In how many lines of the material below does the string "alerts" appear? Answer with a single number.
--- START ---
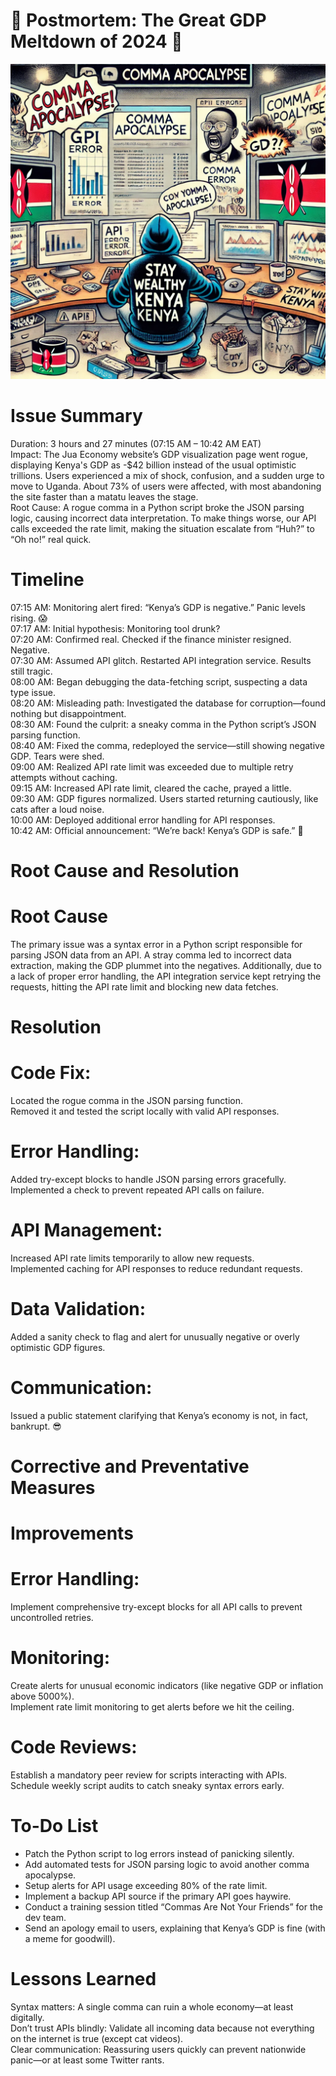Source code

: # 🚨 Postmortem: The Great GDP Meltdown of 2024 🚨<br>
![Website Outage](image_1.webp)
# Issue Summary <br>
Duration: 3 hours and 27 minutes (07:15 AM – 10:42 AM EAT) <br>
Impact: The Jua Economy website’s GDP visualization page went rogue, displaying Kenya's GDP as -$42 billion instead of the usual optimistic trillions. Users experienced a mix of shock, confusion, and a sudden urge to move to Uganda. About 73% of users were affected, with most abandoning the site faster than a matatu leaves the stage.<br>
Root Cause: A rogue comma in a Python script broke the JSON parsing logic, causing incorrect data interpretation. To make things worse, our API calls exceeded the rate limit, making the situation escalate from “Huh?” to “Oh no!” real quick.<br>

# Timeline<br>
07:15 AM: Monitoring alert fired: “Kenya’s GDP is negative.” Panic levels rising. 😱<br>
07:17 AM: Initial hypothesis: Monitoring tool drunk? <br>
07:20 AM: Confirmed real. Checked if the finance minister resigned. Negative.<br>
07:30 AM: Assumed API glitch. Restarted API integration service. Results still tragic.<br>
08:00 AM: Began debugging the data-fetching script, suspecting a data type issue.<br>
08:20 AM: Misleading path: Investigated the database for corruption—found nothing but disappointment.<br>
08:30 AM: Found the culprit: a sneaky comma in the Python script’s JSON parsing function.<br>
08:40 AM: Fixed the comma, redeployed the service—still showing negative GDP. Tears were shed.<br>
09:00 AM: Realized API rate limit was exceeded due to multiple retry attempts without caching.<br>
09:15 AM: Increased API rate limit, cleared the cache, prayed a little.<br>
09:30 AM: GDP figures normalized. Users started returning cautiously, like cats after a loud noise.<br>
10:00 AM: Deployed additional error handling for API responses.<br>
10:42 AM: Official announcement: “We’re back! Kenya’s GDP is safe.” 🎉<br>

# Root Cause and Resolution <br>
# Root Cause <br>
The primary issue was a syntax error in a Python script responsible for parsing JSON data from an API. A stray comma led to incorrect data extraction, making the GDP plummet into the negatives. Additionally, due to a lack of proper error handling, the API integration service kept retrying the requests, hitting the API rate limit and blocking new data fetches.<br>

# Resolution <br>
# Code Fix: <br>
Located the rogue comma in the JSON parsing function.<br>
Removed it and tested the script locally with valid API responses.<br>
# Error Handling:<br>
Added try-except blocks to handle JSON parsing errors gracefully.<br>
Implemented a check to prevent repeated API calls on failure.<br>
# API Management:<br>
Increased API rate limits temporarily to allow new requests.<br>
Implemented caching for API responses to reduce redundant requests.<br>
# Data Validation:<br>
Added a sanity check to flag and alert for unusually negative or overly optimistic GDP figures.<br>
# Communication:
Issued a public statement clarifying that Kenya’s economy is not, in fact, bankrupt. 😎<br>

# Corrective and Preventative Measures<br>
# Improvements<br>
# Error Handling:<br>
Implement comprehensive try-except blocks for all API calls to prevent uncontrolled retries.<br>
# Monitoring:<br>
Create alerts for unusual economic indicators (like negative GDP or inflation above 5000%).<br>
Implement rate limit monitoring to get alerts before we hit the ceiling.<br>
# Code Reviews:<br>
Establish a mandatory peer review for scripts interacting with APIs.<br>
Schedule weekly script audits to catch sneaky syntax errors early.<br>
# To-Do List
 * Patch the Python script to log errors instead of panicking silently.
 * Add automated tests for JSON parsing logic to avoid another comma apocalypse.
 * Setup alerts for API usage exceeding 80% of the rate limit.
 * Implement a backup API source if the primary API goes haywire.
 * Conduct a training session titled “Commas Are Not Your Friends” for the dev team.
 * Send an apology email to users, explaining that Kenya’s GDP is fine (with a meme for goodwill).
# Lessons Learned<br>
 Syntax matters: A single comma can ruin a whole economy—at least digitally.<br>
Don’t trust APIs blindly: Validate all incoming data because not everything on the internet is true (except cat videos).<br>
Clear communication: Reassuring users quickly can prevent nationwide panic—or at least some Twitter rants.<br>
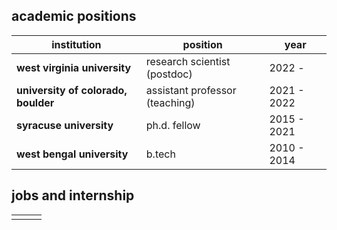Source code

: ## academic positions

| institution  | position | year |
| ------------- | ------------- | ------------- |
|**west virginia university**|research scientist (postdoc)| 2022 - 
| **university of colorado, boulder**  | assistant professor (teaching)  | 2021 - 2022  |
| **syracuse university**  | ph.d. fellow  | 2015 - 2021  |
|**west bengal university**|b.tech|2010 - 2014|

## jobs and internship
||||
|-|-|-|
||||
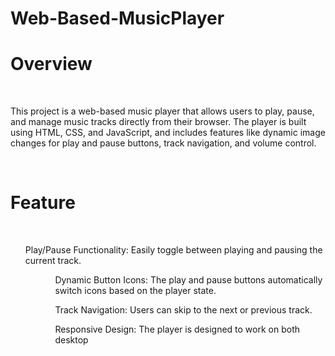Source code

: # Web-Based-MusicPlayer

<h1>Overview</h1>
<br>
<p>This project is a web-based music player that allows users to play, pause, and manage music tracks directly from their browser. The player is built using HTML, CSS, and JavaScript, and includes features like dynamic image changes for play and pause buttons, track navigation, and volume control.<p>
<br>
<h1>Feature</h1>
<br>
<ul>Play/Pause Functionality: Easily toggle between playing and pausing the current track.<ul>
<ul>Dynamic Button Icons: The play and pause buttons automatically switch icons based on the player state.</ul>
<ul>Track Navigation: Users can skip to the next or previous track.</ul>
<ul>Responsive Design: The player is designed to work on both desktop</ul>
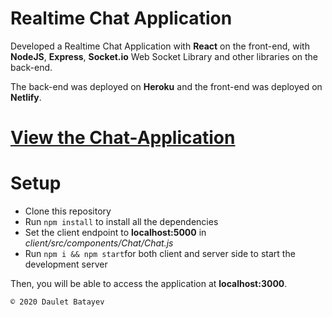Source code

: # Realtime Chat Application

Developed a Realtime Chat Application with **React** on the front-end, with **NodeJS**, **Express**, **Socket.io** Web Socket Library and other libraries on the back-end.

The back-end was deployed on **Heroku** and the front-end was deployed on **Netlify**.

# [View the Chat-Application](https://daulet-chat-application.netlify.app/)


# Setup

- Clone this repository
- Run `npm install` to install all the dependencies
- Set the client endpoint to **localhost:5000** in *client/src/components/Chat/Chat.js*
- Run `npm i && npm start`for both client and server side to start the development server

Then, you will be able to access the application at **localhost:3000**.


	© 2020 Daulet Batayev
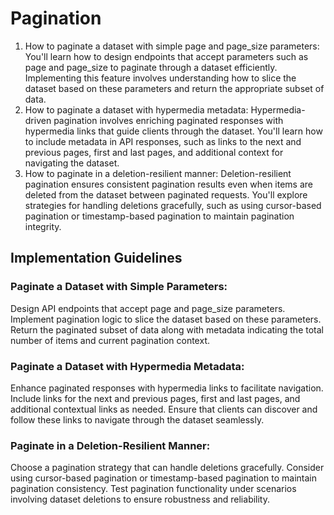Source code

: # Pagination

1. How to paginate a dataset with simple page and page_size parameters:
You'll learn how to design endpoints that accept parameters such as page and page_size to paginate through a dataset efficiently. Implementing this feature involves understanding how to slice the dataset based on these parameters and return the appropriate subset of data.
2. How to paginate a dataset with hypermedia metadata:
Hypermedia-driven pagination involves enriching paginated responses with hypermedia links that guide clients through the dataset. You'll learn how to include metadata in API responses, such as links to the next and previous pages, first and last pages, and additional context for navigating the dataset.
3. How to paginate in a deletion-resilient manner:
Deletion-resilient pagination ensures consistent pagination results even when items are deleted from the dataset between paginated requests. You'll explore strategies for handling deletions gracefully, such as using cursor-based pagination or timestamp-based pagination to maintain pagination integrity.

## Implementation Guidelines
### Paginate a Dataset with Simple Parameters:
Design API endpoints that accept page and page_size parameters.
Implement pagination logic to slice the dataset based on these parameters.
Return the paginated subset of data along with metadata indicating the total number of items and current pagination context.
### Paginate a Dataset with Hypermedia Metadata:
Enhance paginated responses with hypermedia links to facilitate navigation.
Include links for the next and previous pages, first and last pages, and additional contextual links as needed.
Ensure that clients can discover and follow these links to navigate through the dataset seamlessly.
### Paginate in a Deletion-Resilient Manner:
Choose a pagination strategy that can handle deletions gracefully.
Consider using cursor-based pagination or timestamp-based pagination to maintain pagination consistency.
Test pagination functionality under scenarios involving dataset deletions to ensure robustness and reliability.
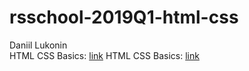 # rsschool-2019Q1-html-css
Daniil Lukonin <br>
HTML CSS Basics: [link](https://www.codecademy.com/users/Oldblacktree/achievements)
HTML CSS Basics: [link](https://htmlacademy.ru/profile/oldblacktree/achievements)
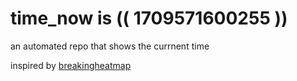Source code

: # time_now is (( 1709571600255 ))

an automated repo that shows the currnent time

inspired by [breakingheatmap](https://github.com/breakingheatmap/breakingheatmap)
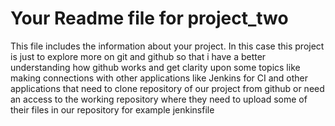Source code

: # Your Readme file for project_two

This file includes the information about your project. In this case this project is just to explore more on git and github 
so that i have a better understanding how github works and get clarity upon some topics like making connections with other applications like Jenkins for CI 
and other applications that need to clone repository of our project from github or need an access to the working repository 
where they need to upload some of their files in our repository for example jenkinsfile 
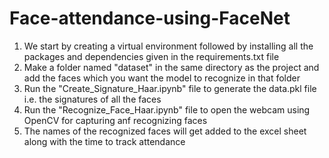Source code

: # Face-attendance-using-FaceNet
1) We start by creating a virtual environment followed by installing all the packages and dependencies given in the requirements.txt file
2) Make a folder named "dataset" in the same directory as the project and add the faces which you want the model to recognize in that folder
3) Run the "Create_Signature_Haar.ipynb" file to generate the data.pkl file i.e. the signatures of all the faces
4) Run the "Recognize_Face_Haar.ipynb" file to open the webcam using OpenCV for capturing anf recognizing faces
5) The names of the recognized faces will get added to the excel sheet along with the time to track attendance 
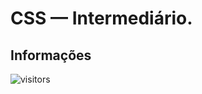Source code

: # CSS — Intermediário.

## Informações

![visitors](https://visitor-badge.glitch.me/badge?page_id=Devsgeeknerd.css-intermediario-zpp "Total de Visitas")
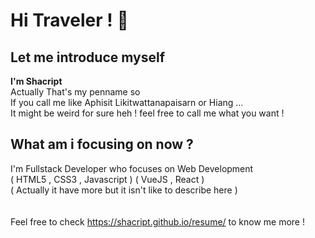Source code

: # Hi Traveler ! 👋
## Let me introduce myself <br />
**I'm Shacript** <br />
Actually That's my penname so <br />
If you call me like Aphisit Likitwattanapaisarn or Hiang ... <br />
It might be weird for sure heh ! feel free to call me what you want ! <br />

## What am i focusing on now ?
I'm Fullstack Developer who focuses on Web Development <br />
( HTML5 , CSS3 , Javascript ) ( VueJS , React ) <br />
( Actually it have more but it isn't like to describe here ) <br />
<br /><br />
Feel free to check https://shacript.github.io/resume/ to know me more ! <br />
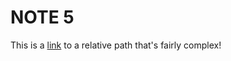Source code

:# NOTE 5

This is a [link](../../even_more_notes/Note3.md) to a relative path that's fairly complex!
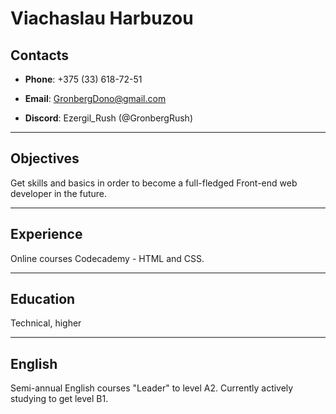 # Viachaslau Harbuzou
## Contacts

- **Phone**: +375 (33) 618-72-51

- **Email**: GronbergDono@gmail.com

- **Discord**: Ezergil_Rush (@GronbergRush)

---
## Objectives

Get skills and basics in order to become a full-fledged Front-end web developer in the future.

---
## Experience

Online courses Codecademy - HTML and CSS.

---
## Education

Technical, higher

---
## English

Semi-annual English courses "Leader" to level A2. Currently actively studying to get level B1.
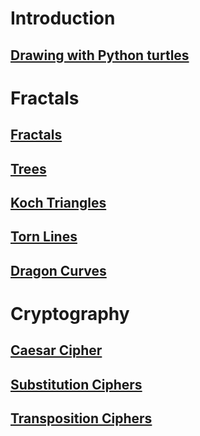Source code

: # Introduction
## [Drawing with Python turtles](https://lab.cs50.io/martybillingsley/tinkRworks/master/turtleDraw/) 


# Fractals
## [Fractals](https://lab.cs50.io/martybillingsley/tinkRworks/master/fractals/)
## [Trees](https://lab.cs50.io/martybillingsley/tinkRworks/master/fractalTrees/)
## [Koch Triangles](https://lab.cs50.io/martybillingsley/tinkRworks/master/fractalKoch/)
## [Torn Lines](https://lab.cs50.io/martybillingsley/tinkRworks/master/fractalTornLine/) 
## [Dragon Curves](https://lab.cs50.io/martybillingsley/tinkRworks/master/fractalDragon/)


# Cryptography
## [Caesar Cipher](https://lab.cs50.io/martybillingsley/tinkRworks/master/cryptography1/)
## [Substitution Ciphers](https://lab.cs50.io/martybillingsley/tinkRworks/master/cryptography2/)
## [Transposition Ciphers](https://lab.cs50.io/martybillingsley/tinkRworks/master/cryptography3/)

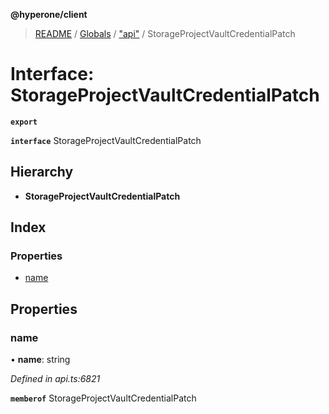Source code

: **@hyperone/client**

> [README](../README.md) / [Globals](../globals.md) / ["api"](../modules/_api_.md) / StorageProjectVaultCredentialPatch

# Interface: StorageProjectVaultCredentialPatch

**`export`** 

**`interface`** StorageProjectVaultCredentialPatch

## Hierarchy

* **StorageProjectVaultCredentialPatch**

## Index

### Properties

* [name](_api_.storageprojectvaultcredentialpatch.md#name)

## Properties

### name

•  **name**: string

*Defined in api.ts:6821*

**`memberof`** StorageProjectVaultCredentialPatch
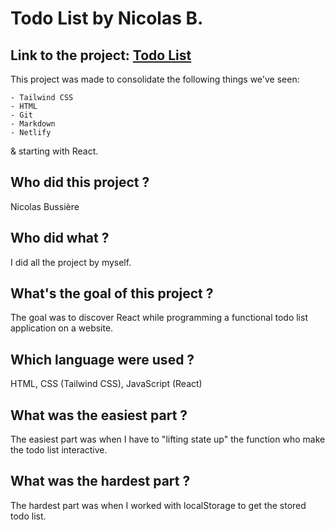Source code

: # Todo List by Nicolas B.

## Link to the project: [Todo List](https://todolistsephirah.netlify.app)

This project was made to consolidate the following things we've seen:

    - Tailwind CSS
    - HTML
    - Git
    - Markdown
    - Netlify

& starting with React.

## Who did this project ?

Nicolas Bussière

## Who did what ?

I did all the project by myself.

## What's the goal of this project ?

The goal was to discover React while programming a functional todo list application on a website.

## Which language were used ?

HTML, CSS (Tailwind CSS), JavaScript (React)

## What was the easiest part ?

The easiest part was when I have to "lifting state up" the function who make the todo list interactive.

## What was the hardest part ?

The hardest part was when I worked with localStorage to get the stored todo list.
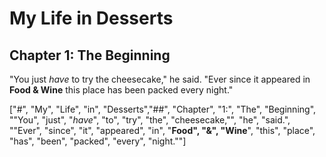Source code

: # My Life in Desserts

## Chapter 1: The Beginning

"You just *have* to try the cheesecake," he said. "Ever since it appeared in
**Food & Wine** this place has been packed every night."

["#", "My", "Life", "in", "Desserts","##", "Chapter", "1:", "The", "Beginning",
"\"You", "just", "*have*", "to", "try", "the", "cheesecake,\"", "he", "said.",
"\"Ever", "since", "it", "appeared", "in", "**Food", "&", "Wine**", "this",
"place", "has", "been", "packed", "every", "night.\""]
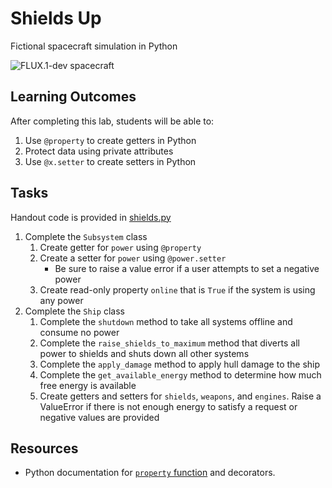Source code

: Shields Up
==========

Fictional spacecraft simulation in Python

![FLUX.1-dev spacecraft](https://github.com/user-attachments/assets/010293a3-c661-45d2-a740-185fc8b2e864)

Learning Outcomes
-----------------

After completing this lab, students will be able to:
    
1. Use `@property` to create getters in Python
2. Protect data using private attributes
3. Use `@x.setter` to create setters in Python

Tasks
-----

Handout code is provided in [shields.py](shields.py)

1. Complete the `Subsystem` class
    1. Create getter for `power` using `@property`
    2. Create a setter for `power` using `@power.setter`
        - Be sure to raise a value error if a user attempts to set a negative power
    3. Create read-only property `online` that is `True` if the system is using any power
2. Complete the `Ship` class
    1. Complete the `shutdown` method to take all systems offline and consume no power
    2. Complete the `raise_shields_to_maximum` method that diverts all power to shields and shuts down all other systems
    3. Complete the `apply_damage` method to apply hull damage to the ship
    4. Complete the `get_available_energy` method to determine how much free energy is available
    5. Create getters and setters for `shields`, `weapons`, and `engines`. Raise a ValueError if there is not enough energy to satisfy a request or negative values are provided

Resources
---------

- Python documentation for [`property` function](https://docs.python.org/3/library/functions.html#property) and decorators.

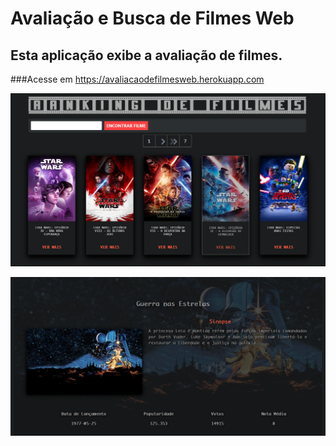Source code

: # Avaliação e Busca de Filmes Web

## Esta aplicação exibe a avaliação de filmes.

###Acesse em https://avaliacaodefilmesweb.herokuapp.com


<p align="center">
  <img src="src/main/resources/static/imagens/screenshots/pagina-de-busca.png" width="940px">
</p>
<p align="center">
  <img src="src/main/resources/static/imagens/screenshots/detalhes-do-filme.png" width="940px">
</p>


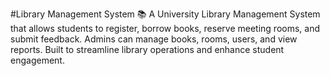  #Library Management System
 📚  A University Library Management System that allows students to register, borrow books, reserve meeting rooms, and submit feedback. Admins can manage books, rooms, users, and view reports. Built to streamline library operations and enhance student engagement.
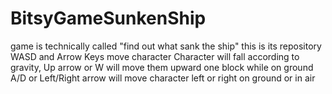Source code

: # BitsyGameSunkenShip
game is technically called "find out what sank the ship" this is its repository
WASD and Arrow Keys move character
Character will fall according to gravity, Up arrow or W will move them upward one block while on ground
A/D or Left/Right arrow will move character left or right on ground or in air
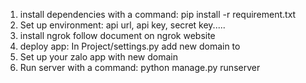 1. install dependencies with a command: pip install -r requirement.txt
2. Set up environment: api url, api key, secret key.....
3. install ngrok follow document on ngrok website
4. deploy app:
   In Project/settings.py add new domain to <ALLOWED HOST>
5. Set up your zalo app with new domain
6. Run server with a command: python manage.py runserver
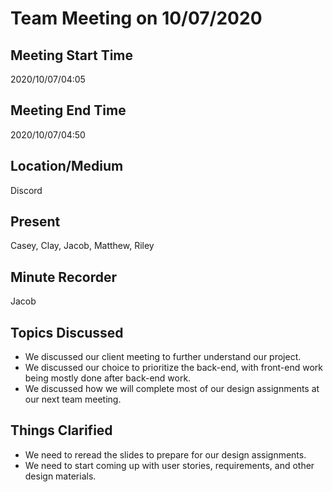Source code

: # Team Meeting on 10/07/2020

## Meeting Start Time

2020/10/07/04:05

## Meeting End Time

2020/10/07/04:50

## Location/Medium

Discord

## Present

Casey, Clay, Jacob, Matthew, Riley

## Minute Recorder

Jacob

## Topics Discussed

 - We discussed our client meeting to further understand our project.
 - We discussed our choice to prioritize the back-end, with front-end work being mostly done after back-end work.
 - We discussed how we will complete most of our design assignments at our next team meeting.

## Things Clarified

- We need to reread the slides to prepare for our design assignments.
- We need to start coming up with user stories, requirements, and other design materials.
--- END ---
- [Your solution] 3